— Task goal —
Below is a block of records: output all of them exactly and leave out the pictures.
[Opening Records provided section]
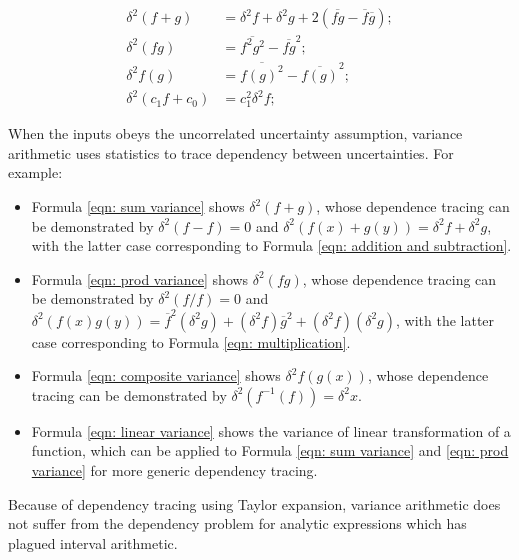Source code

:\documentclass[twoside]{article}
\numberwithin{equation}{section}
\begin{document}
\fi

\begin{align}
\label{eqn: sum variance}
\delta^2 (f + g) &= \delta^2 f + \delta^2 g + 2 (\overline{fg} - \overline{f}\overline{g}); \\
\label{eqn: prod variance}
\delta^2 (f g) &= \overline{f^2 g^2} - \overline{f g}^2; \\
\label{eqn: composite variance}
\delta^2 f(g) &= \overline{f(g)^2} - \overline{f(g)}^2; \\
\label{eqn: linear variance}
\delta^2 (c_1 f + c_0) &= c_1^2 \delta^2f; 
\end{align}

When the inputs obeys the uncorrelated uncertainty assumption, variance arithmetic uses statistics to trace dependency between uncertainties.
For example:
\begin{itemize}
\item Formula \eqref{eqn: sum variance} shows $\delta^2 (f + g)$, whose dependence tracing can be demonstrated by $\delta^2 (f - f) = 0$  and $\delta^2 (f(x) + g(y)) = \delta^2 f + \delta^2 g$, with the latter case corresponding to Formula \eqref{eqn: addition and subtraction}.  

\item Formula \eqref{eqn: prod variance} shows  $\delta^2 (f g)$, whose dependence tracing can be demonstrated by $\delta^2 (f/f) = 0$  and $\delta^2 (f(x) g(y)) = \overline{f}^2 (\delta^2 g) + (\delta^2 f) \overline{g}^2 +  (\delta^2 f) (\delta^2 g)$, with the latter case corresponding to Formula \eqref{eqn: multiplication}.  

\item Formula \eqref{eqn: composite variance} shows  $\delta^2 f(g(x))$, whose dependence tracing can be demonstrated by $\delta^2 (f^{-1}(f)) = \delta^2 x$.  

\item Formula \eqref{eqn: linear variance} shows the variance of linear transformation of a function, which can be applied to Formula \eqref{eqn: sum variance} and \eqref{eqn: prod variance} for more generic dependency tracing.
\end{itemize}
Because of dependency tracing using Taylor expansion, variance arithmetic does not suffer from the dependency problem for analytic expressions \cite{Interval_Arithmetic} which has plagued interval arithmetic.
\end{document}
[Closing Records provided section]
— Your response —
Source code

:\documentclass[twoside]{article}
\numberwithin{equation}{section}
\begin{document}
\fi

\begin{align}
\label{eqn: sum variance}
\delta^2 (f + g) &= \delta^2 f + \delta^2 g + 2 (\overline{fg} - \overline{f}\overline{g}); \\
\label{eqn: prod variance}
\delta^2 (f g) &= \overline{f^2 g^2} - \overline{f g}^2; \\
\label{eqn: composite variance}
\delta^2 f(g) &= \overline{f(g)^2} - \overline{f(g)}^2; \\
\label{eqn: linear variance}
\delta^2 (c_1 f + c_0) &= c_1^2 \delta^2f; 
\end{align}

When the inputs obeys the uncorrelated uncertainty assumption, variance arithmetic uses statistics to trace dependency between uncertainties.
For example:
\begin{itemize}
\item Formula \eqref{eqn: sum variance} shows $\delta^2 (f + g)$, whose dependence tracing can be demonstrated by $\delta^2 (f - f) = 0$  and $\delta^2 (f(x) + g(y)) = \delta^2 f + \delta^2 g$, with the latter case corresponding to Formula \eqref{eqn: addition and subtraction}.  

\item Formula \eqref{eqn: prod variance} shows  $\delta^2 (f g)$, whose dependence tracing can be demonstrated by $\delta^2 (f/f) = 0$  and $\delta^2 (f(x) g(y)) = \overline{f}^2 (\delta^2 g) + (\delta^2 f) \overline{g}^2 +  (\delta^2 f) (\delta^2 g)$, with the latter case corresponding to Formula \eqref{eqn: multiplication}.  

\item Formula \eqref{eqn: composite variance} shows  $\delta^2 f(g(x))$, whose dependence tracing can be demonstrated by $\delta^2 (f^{-1}(f)) = \delta^2 x$.  

\item Formula \eqref{eqn: linear variance} shows the variance of linear transformation of a function, which can be applied to Formula \eqref{eqn: sum variance} and \eqref{eqn: prod variance} for more generic dependency tracing.
\end{itemize}
Because of dependency tracing using Taylor expansion, variance arithmetic does not suffer from the dependency problem for analytic expressions \cite{Interval_Arithmetic} which has plagued interval arithmetic.
\end{document}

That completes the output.